* **Data to examine**:
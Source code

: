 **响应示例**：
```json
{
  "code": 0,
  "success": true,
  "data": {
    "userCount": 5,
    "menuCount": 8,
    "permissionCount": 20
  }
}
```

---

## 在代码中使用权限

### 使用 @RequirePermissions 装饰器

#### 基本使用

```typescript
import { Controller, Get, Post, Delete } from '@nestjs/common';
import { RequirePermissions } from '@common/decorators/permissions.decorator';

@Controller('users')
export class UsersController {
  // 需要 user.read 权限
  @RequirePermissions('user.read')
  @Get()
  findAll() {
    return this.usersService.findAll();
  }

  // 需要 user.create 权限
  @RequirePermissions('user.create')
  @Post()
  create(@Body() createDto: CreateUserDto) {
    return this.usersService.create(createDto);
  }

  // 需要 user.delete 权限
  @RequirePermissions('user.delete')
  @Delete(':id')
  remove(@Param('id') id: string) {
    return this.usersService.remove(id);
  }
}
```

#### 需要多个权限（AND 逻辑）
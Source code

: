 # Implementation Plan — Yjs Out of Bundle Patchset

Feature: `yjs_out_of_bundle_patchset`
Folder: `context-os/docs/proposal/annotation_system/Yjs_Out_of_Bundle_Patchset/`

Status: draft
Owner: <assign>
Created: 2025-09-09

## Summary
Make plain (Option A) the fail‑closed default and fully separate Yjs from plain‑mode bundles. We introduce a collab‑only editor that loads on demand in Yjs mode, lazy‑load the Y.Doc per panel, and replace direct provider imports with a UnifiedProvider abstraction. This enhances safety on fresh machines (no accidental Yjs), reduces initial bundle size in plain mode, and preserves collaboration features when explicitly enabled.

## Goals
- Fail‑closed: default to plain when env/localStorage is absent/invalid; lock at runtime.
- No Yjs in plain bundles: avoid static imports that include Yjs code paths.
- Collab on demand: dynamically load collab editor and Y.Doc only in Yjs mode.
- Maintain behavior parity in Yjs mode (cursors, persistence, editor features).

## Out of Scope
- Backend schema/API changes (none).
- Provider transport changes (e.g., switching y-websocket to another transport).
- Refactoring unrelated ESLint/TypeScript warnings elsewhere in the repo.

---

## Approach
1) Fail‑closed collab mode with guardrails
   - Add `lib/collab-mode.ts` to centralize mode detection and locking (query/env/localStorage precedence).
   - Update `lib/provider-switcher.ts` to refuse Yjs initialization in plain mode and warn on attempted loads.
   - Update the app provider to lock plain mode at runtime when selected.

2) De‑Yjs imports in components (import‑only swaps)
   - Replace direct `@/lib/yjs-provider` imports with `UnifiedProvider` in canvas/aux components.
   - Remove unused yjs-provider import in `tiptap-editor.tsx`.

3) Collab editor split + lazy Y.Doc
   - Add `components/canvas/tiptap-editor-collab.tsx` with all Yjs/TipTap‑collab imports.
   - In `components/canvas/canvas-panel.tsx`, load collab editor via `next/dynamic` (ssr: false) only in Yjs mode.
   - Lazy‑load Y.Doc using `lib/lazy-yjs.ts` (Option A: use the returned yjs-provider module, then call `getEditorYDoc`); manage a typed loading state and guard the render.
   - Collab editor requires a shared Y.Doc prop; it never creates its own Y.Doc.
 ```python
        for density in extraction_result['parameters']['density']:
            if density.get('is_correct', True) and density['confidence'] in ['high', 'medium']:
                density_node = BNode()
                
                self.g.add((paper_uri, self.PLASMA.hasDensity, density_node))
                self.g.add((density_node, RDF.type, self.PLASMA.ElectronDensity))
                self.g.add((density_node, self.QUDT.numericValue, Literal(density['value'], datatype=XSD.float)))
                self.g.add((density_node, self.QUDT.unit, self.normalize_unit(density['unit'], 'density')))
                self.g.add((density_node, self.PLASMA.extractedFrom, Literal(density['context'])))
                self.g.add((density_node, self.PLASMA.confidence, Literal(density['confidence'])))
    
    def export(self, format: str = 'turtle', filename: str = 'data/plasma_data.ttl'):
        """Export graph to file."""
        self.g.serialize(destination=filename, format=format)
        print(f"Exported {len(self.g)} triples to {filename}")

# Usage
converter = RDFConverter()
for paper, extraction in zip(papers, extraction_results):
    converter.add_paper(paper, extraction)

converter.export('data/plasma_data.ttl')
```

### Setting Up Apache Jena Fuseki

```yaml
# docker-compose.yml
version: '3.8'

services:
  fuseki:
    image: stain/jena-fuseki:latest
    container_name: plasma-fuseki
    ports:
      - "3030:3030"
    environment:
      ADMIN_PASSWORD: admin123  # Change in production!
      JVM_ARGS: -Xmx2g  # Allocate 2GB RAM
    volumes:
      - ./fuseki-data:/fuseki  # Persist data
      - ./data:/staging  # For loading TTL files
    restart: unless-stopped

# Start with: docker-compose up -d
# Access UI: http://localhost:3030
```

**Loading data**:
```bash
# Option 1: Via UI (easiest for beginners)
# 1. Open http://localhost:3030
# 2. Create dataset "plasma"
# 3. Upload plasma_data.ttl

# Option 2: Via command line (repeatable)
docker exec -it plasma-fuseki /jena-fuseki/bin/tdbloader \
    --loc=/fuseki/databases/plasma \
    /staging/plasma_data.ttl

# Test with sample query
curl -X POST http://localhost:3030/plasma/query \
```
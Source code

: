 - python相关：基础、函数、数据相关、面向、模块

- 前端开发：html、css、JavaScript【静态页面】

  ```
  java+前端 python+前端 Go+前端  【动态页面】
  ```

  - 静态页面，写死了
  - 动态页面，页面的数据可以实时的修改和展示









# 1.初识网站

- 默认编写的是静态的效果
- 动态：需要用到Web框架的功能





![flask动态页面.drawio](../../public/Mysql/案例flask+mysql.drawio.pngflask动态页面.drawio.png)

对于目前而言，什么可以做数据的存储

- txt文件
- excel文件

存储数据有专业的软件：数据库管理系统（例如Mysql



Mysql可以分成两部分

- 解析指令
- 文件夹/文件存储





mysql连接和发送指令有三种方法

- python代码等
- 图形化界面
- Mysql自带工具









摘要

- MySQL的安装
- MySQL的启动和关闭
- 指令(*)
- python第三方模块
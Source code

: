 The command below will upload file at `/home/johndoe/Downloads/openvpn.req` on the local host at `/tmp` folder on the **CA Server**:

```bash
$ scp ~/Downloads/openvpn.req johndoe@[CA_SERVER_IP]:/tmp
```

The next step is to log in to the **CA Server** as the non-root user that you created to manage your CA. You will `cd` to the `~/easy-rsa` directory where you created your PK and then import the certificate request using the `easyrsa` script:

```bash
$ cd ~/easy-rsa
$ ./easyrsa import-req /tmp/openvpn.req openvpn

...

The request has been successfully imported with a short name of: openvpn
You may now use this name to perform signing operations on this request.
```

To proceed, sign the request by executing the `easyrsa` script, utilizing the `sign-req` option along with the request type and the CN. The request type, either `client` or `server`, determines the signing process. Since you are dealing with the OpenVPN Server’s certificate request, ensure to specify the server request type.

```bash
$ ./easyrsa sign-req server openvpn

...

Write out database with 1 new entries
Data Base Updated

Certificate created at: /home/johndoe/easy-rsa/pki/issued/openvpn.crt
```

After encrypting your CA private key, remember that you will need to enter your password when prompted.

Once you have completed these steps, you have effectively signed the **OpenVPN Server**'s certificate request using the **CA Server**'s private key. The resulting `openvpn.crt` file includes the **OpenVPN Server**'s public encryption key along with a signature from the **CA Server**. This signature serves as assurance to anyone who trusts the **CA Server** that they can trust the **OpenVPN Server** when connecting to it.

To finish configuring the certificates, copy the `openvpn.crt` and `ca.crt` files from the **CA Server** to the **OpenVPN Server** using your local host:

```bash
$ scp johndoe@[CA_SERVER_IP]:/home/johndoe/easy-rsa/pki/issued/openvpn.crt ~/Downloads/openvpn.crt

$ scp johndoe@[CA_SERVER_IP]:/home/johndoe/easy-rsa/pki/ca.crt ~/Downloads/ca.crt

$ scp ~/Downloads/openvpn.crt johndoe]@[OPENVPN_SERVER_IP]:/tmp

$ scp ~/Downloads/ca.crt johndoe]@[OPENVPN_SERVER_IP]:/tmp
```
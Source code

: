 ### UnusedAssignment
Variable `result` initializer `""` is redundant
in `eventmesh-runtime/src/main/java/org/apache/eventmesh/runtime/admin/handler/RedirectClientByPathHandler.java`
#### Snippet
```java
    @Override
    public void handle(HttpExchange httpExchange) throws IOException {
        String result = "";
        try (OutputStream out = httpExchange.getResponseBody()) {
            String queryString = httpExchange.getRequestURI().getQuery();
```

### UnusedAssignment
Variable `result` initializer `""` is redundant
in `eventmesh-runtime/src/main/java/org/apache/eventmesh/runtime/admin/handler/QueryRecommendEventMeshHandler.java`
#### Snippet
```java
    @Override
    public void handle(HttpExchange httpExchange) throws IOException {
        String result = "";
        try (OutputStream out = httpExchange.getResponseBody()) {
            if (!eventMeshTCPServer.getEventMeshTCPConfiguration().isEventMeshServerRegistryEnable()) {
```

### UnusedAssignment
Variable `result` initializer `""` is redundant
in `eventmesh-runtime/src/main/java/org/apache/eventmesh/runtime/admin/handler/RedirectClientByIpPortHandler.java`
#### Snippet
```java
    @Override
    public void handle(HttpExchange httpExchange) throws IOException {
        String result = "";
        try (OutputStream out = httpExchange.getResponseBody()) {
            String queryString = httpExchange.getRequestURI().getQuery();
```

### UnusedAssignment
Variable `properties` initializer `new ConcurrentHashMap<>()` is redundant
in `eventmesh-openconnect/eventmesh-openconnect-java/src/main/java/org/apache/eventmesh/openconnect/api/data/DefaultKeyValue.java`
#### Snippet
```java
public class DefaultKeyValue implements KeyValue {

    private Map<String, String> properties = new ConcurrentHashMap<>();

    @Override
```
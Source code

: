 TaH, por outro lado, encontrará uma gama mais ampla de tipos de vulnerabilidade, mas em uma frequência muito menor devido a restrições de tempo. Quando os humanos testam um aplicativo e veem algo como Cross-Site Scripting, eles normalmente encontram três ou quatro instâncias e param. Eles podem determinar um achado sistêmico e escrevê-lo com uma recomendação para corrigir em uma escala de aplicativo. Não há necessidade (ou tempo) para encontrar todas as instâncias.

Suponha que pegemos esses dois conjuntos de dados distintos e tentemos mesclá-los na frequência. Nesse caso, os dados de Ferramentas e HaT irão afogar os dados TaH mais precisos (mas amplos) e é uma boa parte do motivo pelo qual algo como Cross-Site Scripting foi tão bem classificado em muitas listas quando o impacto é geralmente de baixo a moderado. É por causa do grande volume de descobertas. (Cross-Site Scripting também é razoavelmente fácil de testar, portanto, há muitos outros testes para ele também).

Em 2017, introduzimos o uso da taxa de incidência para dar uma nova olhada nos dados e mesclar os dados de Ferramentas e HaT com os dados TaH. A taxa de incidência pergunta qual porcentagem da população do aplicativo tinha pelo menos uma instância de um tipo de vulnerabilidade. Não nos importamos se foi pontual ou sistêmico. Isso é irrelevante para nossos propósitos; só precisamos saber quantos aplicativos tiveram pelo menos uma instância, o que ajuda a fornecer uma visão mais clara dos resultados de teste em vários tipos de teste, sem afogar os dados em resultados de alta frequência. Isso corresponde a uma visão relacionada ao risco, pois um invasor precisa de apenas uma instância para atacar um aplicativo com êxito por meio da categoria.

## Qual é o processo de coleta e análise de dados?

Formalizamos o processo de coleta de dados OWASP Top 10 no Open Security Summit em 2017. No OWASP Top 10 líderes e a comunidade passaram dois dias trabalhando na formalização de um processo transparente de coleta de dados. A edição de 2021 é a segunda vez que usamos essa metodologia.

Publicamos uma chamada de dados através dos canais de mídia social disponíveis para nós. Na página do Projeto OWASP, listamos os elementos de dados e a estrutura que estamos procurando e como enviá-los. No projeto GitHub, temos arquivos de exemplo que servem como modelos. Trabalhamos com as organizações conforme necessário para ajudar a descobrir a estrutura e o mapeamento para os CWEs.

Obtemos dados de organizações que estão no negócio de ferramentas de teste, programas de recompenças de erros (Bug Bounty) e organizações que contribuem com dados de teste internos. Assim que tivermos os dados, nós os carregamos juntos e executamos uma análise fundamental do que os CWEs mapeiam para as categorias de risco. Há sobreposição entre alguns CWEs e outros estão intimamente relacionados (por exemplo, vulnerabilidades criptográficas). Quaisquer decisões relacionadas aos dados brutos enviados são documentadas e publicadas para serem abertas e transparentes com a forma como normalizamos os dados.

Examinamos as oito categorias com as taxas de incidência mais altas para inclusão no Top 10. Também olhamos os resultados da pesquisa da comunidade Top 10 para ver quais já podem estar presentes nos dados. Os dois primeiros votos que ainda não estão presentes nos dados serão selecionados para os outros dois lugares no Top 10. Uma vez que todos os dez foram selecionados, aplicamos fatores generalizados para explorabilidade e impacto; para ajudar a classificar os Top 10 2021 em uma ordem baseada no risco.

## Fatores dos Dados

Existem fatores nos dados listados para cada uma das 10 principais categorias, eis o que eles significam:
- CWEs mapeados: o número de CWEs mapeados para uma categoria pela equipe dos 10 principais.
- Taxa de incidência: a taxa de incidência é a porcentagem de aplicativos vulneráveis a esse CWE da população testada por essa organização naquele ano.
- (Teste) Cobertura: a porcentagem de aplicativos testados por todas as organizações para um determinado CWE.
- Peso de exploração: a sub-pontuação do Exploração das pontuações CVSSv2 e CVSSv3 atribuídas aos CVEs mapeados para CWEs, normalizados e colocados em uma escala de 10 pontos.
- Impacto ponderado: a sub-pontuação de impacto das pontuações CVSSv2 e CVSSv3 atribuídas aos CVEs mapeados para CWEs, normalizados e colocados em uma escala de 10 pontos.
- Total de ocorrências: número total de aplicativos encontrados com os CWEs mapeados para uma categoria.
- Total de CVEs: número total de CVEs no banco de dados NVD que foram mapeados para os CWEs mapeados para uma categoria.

* **Exercise directions**:
Each line of the listing that contains the word "will" must be copied.

* **Completed task**:
: The command below will upload file at `/home/johndoe/Downloads/openvpn.req` on the local host at `/tmp` folder on the **CA Server**:
The next step is to log in to the **CA Server** as the non-root user that you created to manage your CA. You will `cd` to the `~/easy-rsa` directory where you created your PK and then import the certificate request using the `easyrsa` script:
After encrypting your CA private key, remember that you will need to enter your password when prompted.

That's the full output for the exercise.